- [Exercise goal] In the listing below, the lines starting with the line with "### Technical Requirements" and going on through the line with "Fetch product data" are to be reproduced exactly, and only those.

"""

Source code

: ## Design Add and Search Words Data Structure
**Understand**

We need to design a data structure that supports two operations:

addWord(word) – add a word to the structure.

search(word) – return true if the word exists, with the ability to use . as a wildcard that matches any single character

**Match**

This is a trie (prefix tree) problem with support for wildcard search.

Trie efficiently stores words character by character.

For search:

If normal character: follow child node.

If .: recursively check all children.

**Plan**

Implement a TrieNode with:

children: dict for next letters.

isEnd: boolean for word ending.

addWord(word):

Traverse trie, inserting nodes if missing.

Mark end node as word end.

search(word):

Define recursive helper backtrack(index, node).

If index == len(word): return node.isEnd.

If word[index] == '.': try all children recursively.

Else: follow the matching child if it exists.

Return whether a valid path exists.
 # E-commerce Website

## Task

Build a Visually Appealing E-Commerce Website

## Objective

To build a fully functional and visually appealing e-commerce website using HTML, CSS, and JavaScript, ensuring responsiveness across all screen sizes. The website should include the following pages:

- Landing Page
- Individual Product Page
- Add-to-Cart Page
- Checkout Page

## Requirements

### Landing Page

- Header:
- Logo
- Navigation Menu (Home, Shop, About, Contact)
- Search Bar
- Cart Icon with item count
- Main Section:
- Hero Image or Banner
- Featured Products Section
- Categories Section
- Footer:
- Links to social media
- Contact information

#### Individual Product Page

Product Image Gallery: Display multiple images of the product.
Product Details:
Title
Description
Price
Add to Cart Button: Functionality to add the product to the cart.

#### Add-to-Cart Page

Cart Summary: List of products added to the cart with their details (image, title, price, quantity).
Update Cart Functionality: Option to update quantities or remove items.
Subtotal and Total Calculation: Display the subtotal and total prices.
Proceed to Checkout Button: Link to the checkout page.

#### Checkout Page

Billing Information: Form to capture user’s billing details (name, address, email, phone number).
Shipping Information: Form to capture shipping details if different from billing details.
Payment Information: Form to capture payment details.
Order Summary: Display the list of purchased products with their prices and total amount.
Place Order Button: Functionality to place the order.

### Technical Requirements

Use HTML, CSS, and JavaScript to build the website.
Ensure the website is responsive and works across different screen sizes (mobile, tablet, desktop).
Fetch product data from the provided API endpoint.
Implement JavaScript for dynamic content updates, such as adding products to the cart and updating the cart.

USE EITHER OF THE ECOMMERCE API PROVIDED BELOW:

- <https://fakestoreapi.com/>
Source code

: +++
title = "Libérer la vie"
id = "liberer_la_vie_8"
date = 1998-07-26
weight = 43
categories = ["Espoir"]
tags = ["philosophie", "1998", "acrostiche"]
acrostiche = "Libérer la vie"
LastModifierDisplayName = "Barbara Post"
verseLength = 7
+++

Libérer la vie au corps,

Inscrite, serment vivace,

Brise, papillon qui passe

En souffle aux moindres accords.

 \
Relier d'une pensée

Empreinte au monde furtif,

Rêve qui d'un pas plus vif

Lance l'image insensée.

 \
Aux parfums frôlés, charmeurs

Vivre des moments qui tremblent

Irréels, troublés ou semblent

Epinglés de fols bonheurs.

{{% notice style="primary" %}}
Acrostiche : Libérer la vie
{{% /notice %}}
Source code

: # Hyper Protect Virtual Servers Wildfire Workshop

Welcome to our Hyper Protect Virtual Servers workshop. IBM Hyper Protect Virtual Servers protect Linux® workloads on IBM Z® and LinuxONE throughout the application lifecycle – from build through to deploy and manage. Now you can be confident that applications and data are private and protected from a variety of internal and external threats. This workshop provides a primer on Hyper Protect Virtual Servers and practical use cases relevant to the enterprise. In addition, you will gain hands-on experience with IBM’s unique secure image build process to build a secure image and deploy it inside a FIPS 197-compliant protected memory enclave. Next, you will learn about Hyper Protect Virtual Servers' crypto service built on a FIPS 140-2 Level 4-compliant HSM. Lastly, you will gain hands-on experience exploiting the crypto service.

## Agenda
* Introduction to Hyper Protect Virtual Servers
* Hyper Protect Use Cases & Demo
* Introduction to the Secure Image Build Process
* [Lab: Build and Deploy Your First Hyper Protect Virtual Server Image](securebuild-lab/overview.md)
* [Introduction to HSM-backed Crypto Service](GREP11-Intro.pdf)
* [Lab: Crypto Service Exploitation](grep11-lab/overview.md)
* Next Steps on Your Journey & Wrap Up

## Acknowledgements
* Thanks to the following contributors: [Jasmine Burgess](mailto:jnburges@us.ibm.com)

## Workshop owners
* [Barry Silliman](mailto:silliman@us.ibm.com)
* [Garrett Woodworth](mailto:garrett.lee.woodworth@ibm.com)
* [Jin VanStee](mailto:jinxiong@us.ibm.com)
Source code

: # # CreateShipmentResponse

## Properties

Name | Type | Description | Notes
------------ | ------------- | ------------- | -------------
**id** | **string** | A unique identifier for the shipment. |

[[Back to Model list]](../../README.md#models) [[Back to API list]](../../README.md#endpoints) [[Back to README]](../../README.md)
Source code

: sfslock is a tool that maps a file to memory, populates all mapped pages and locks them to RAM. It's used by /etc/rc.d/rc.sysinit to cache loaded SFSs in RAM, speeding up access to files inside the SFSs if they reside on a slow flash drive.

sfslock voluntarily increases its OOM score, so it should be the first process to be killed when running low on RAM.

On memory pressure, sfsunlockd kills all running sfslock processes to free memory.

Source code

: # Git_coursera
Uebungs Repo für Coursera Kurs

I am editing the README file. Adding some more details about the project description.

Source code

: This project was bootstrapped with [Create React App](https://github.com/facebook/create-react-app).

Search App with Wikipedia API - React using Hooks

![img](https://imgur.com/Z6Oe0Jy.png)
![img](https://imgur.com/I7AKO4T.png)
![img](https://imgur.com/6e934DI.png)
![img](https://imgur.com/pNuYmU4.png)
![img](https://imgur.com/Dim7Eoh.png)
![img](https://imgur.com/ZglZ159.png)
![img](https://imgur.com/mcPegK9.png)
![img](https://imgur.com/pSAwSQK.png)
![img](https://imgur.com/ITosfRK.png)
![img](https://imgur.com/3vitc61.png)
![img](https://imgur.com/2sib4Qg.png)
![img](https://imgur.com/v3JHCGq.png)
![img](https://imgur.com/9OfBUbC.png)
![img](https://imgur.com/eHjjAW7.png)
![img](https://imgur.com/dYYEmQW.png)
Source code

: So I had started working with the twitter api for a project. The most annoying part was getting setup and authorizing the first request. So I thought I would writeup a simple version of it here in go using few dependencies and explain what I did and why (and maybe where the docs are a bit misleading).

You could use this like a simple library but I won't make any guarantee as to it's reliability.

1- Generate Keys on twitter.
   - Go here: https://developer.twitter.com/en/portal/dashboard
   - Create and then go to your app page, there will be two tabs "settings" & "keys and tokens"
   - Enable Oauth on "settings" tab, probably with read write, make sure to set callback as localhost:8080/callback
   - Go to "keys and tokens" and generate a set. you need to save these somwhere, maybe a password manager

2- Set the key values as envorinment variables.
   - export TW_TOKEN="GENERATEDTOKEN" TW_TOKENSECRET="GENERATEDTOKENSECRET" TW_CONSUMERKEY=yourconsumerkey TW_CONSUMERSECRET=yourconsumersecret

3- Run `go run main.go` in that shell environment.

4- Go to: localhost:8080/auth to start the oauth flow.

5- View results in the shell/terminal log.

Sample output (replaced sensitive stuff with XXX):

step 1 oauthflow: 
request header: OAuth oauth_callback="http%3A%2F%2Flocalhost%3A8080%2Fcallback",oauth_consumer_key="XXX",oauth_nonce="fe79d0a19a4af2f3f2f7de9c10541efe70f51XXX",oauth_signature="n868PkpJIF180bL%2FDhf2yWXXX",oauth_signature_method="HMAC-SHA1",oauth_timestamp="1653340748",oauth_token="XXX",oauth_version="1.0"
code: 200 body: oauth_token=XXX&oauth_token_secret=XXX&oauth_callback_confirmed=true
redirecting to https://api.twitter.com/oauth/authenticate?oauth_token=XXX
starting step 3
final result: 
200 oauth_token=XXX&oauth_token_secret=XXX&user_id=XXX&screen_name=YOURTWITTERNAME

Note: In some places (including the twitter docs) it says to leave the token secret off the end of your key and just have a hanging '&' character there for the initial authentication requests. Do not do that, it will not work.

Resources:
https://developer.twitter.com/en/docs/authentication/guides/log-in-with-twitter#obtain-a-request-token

"""

- [Answer space]
### Technical Requirements

Use HTML, CSS, and JavaScript to build the website.
Ensure the website is responsive and works across different screen sizes (mobile, tablet, desktop).
Fetch product data from the provided API endpoint.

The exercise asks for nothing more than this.